F-15C, F-35 to boost US air-to-air capacity, not more F-22s

BY: JAMES DREW 
17 SEPTEMBER, 2015 

The head of US Air Combat Command says it would be his dream to restart production of the Lockheed Martin F-22 air superiority jet as potential adversaries like Russia and China “close the gap” with Western air power.

But the chances of the Raptor, which is still considered the world’s premier air-to-air combat jet, re-entering serial production is likely to remain a dream due to year-to-year defence budget uncertainty and the introduction of the air force’s top three priorities – the Lockheed F-35 multirole fighter, Boeing KC-46 tanker, and Long-Range Strike Bomber.

“I dream about it every night in the hopes it will happen, but I can’t tell you what the cost would be,” says Gen Herbert "Hawk" Carlisle. “With the fiscal environment we’re operating under, I don’t know if we’d be able to get that through Congress or OSD (the Office of the Secretary of Defense).”

F-22 procurement quantities were trimmed repeatedly, going from 750 to 339 and production was finally capped at 195 aircraft – which Carlisle calls the “biggest mistake ever”.


The Lockheed Martin F-22 was first called into combat in September 2014 against Islamic State militants in northern Syria and more recently the Raptor completed a training deployment to Europe.

US Air Force

But instead of producing more F-22s as a stopgap measure until a sixth-generation air superiority aircraft comes online in the late 2020s, Carlisle and USAF chief of staff Gen Mark Welsh point to Boeing F-15C upgrades and more dependence on F-35 and F-22 teaming as the way forward.

“We have to have the F-35,” Welsh said at an Air & Space Conference in Washington this week. “It’s not intended to be an air superiority fighter; it was designed to be a complimentary fighter and to do the multi-purpose air-to-ground work while the F-22 did the air-to-air work. The F-22 buy was curtailed and now we don’t have enough F-22s to do large theatre operations in the air-to-air arena.

“We have to supplement them with something near-term and that’s going to be the F-15C – which is why we have to upgrade it with AESA radar and other things to be credible in that arena in the next 10 years.”

Welsh says relying more on the F-15C and F-35 is the “only practical solution” to maintaining dominance in air-to-air realm – not restarting F-22 production.
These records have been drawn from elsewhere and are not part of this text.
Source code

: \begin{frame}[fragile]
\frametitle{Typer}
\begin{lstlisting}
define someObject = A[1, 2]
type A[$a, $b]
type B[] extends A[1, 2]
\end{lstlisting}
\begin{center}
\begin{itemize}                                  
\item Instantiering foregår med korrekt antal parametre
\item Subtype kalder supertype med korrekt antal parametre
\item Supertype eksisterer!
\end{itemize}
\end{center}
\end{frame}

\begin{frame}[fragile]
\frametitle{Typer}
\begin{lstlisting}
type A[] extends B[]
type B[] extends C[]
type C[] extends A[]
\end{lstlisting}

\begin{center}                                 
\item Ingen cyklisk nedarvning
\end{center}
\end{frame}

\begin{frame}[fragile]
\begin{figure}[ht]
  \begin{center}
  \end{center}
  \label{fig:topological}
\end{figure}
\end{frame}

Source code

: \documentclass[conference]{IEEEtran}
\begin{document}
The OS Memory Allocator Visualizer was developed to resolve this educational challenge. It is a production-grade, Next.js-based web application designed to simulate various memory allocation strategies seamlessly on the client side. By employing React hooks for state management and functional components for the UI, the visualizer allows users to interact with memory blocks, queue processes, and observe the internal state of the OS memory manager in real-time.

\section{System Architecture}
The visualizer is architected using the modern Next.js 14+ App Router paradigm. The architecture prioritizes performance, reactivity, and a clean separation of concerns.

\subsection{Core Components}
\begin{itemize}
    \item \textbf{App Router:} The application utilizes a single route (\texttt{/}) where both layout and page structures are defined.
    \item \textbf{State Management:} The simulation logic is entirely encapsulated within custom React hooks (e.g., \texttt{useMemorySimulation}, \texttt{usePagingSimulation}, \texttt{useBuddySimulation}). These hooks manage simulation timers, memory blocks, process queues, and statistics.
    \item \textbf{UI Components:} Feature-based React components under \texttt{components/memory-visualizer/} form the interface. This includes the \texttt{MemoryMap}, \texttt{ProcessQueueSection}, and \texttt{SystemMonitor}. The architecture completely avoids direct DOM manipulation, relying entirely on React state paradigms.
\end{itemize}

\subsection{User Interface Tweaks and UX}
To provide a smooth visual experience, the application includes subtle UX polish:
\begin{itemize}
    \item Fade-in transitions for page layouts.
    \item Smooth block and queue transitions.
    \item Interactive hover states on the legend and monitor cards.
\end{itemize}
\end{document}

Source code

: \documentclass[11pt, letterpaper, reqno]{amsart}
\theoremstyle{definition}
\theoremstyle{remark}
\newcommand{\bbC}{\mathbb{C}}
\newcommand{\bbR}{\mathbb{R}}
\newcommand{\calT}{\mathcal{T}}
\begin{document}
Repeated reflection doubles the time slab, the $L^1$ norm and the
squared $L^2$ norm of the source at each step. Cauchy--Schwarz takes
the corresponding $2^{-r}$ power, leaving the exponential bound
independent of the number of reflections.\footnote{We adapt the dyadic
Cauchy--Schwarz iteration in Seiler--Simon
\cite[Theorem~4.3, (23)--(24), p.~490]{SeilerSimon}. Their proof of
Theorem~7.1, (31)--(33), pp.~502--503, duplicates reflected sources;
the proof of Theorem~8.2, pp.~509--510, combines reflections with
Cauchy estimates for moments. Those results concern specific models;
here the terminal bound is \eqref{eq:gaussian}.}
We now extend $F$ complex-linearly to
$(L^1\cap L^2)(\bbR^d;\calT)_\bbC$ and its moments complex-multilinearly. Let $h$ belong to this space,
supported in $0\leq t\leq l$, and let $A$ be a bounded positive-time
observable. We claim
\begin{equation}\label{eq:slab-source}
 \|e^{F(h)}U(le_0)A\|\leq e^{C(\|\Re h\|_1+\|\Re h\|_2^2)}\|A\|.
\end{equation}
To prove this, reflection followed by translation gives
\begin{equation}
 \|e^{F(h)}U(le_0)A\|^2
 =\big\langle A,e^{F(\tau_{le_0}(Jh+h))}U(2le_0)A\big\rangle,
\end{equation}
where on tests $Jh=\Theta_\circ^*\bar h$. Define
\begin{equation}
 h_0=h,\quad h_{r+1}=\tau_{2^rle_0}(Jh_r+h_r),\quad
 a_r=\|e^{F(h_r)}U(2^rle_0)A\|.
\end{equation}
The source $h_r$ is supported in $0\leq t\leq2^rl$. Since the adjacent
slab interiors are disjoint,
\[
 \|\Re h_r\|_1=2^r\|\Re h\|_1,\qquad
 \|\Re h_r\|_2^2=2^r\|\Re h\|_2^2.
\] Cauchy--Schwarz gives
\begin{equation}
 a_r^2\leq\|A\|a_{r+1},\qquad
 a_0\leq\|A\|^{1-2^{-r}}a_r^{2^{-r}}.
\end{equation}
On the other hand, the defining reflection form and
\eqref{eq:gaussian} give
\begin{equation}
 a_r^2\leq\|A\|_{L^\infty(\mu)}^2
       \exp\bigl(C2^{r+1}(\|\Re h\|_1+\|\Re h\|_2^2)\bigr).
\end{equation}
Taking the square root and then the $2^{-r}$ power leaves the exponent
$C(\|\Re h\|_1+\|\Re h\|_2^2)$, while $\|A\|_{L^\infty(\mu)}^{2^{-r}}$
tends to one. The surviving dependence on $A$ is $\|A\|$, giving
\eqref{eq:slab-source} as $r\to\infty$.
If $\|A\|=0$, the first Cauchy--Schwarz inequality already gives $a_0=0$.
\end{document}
Although, he admits the air force has a serious capacity problem, having slimmed down from 188 fighter squadrons at the end of the Cold War to just 49 squadrons in the current five-year plan.

Today, America has four active fighter production lines including the Boeing F-15, F/A-18 and Lockheed F-16 and F-35, however, all but the F-35 line will be shuttered by the end of the decade without additional domestic or international orders.

Meanwhile, Russia and China maintain steady production of several advanced fourth-generation fighter aircraft, including the Russian Mikoyan MiG-29, MiG-35, Sukhoi Su-35, Su-30 and Chinese Chengdu J-10 and Shenyang J-11. In the fifth-generation portfolio, Russia is pursuing the Sukhoi T-50 (PAK FA) and China intends to introduce the Chengdu J-20 and Shenyang J-31.

Some industry officials have said privately that it would be very possible restart F-22 production since much of the tooling and manufacturing equipment remains intact in storage, but it would be expensive and the supplier base has already moved onto other projects.

Boeing unveiled an up-gunned F-15C upgrade package at the Air & Space Conference 15 September.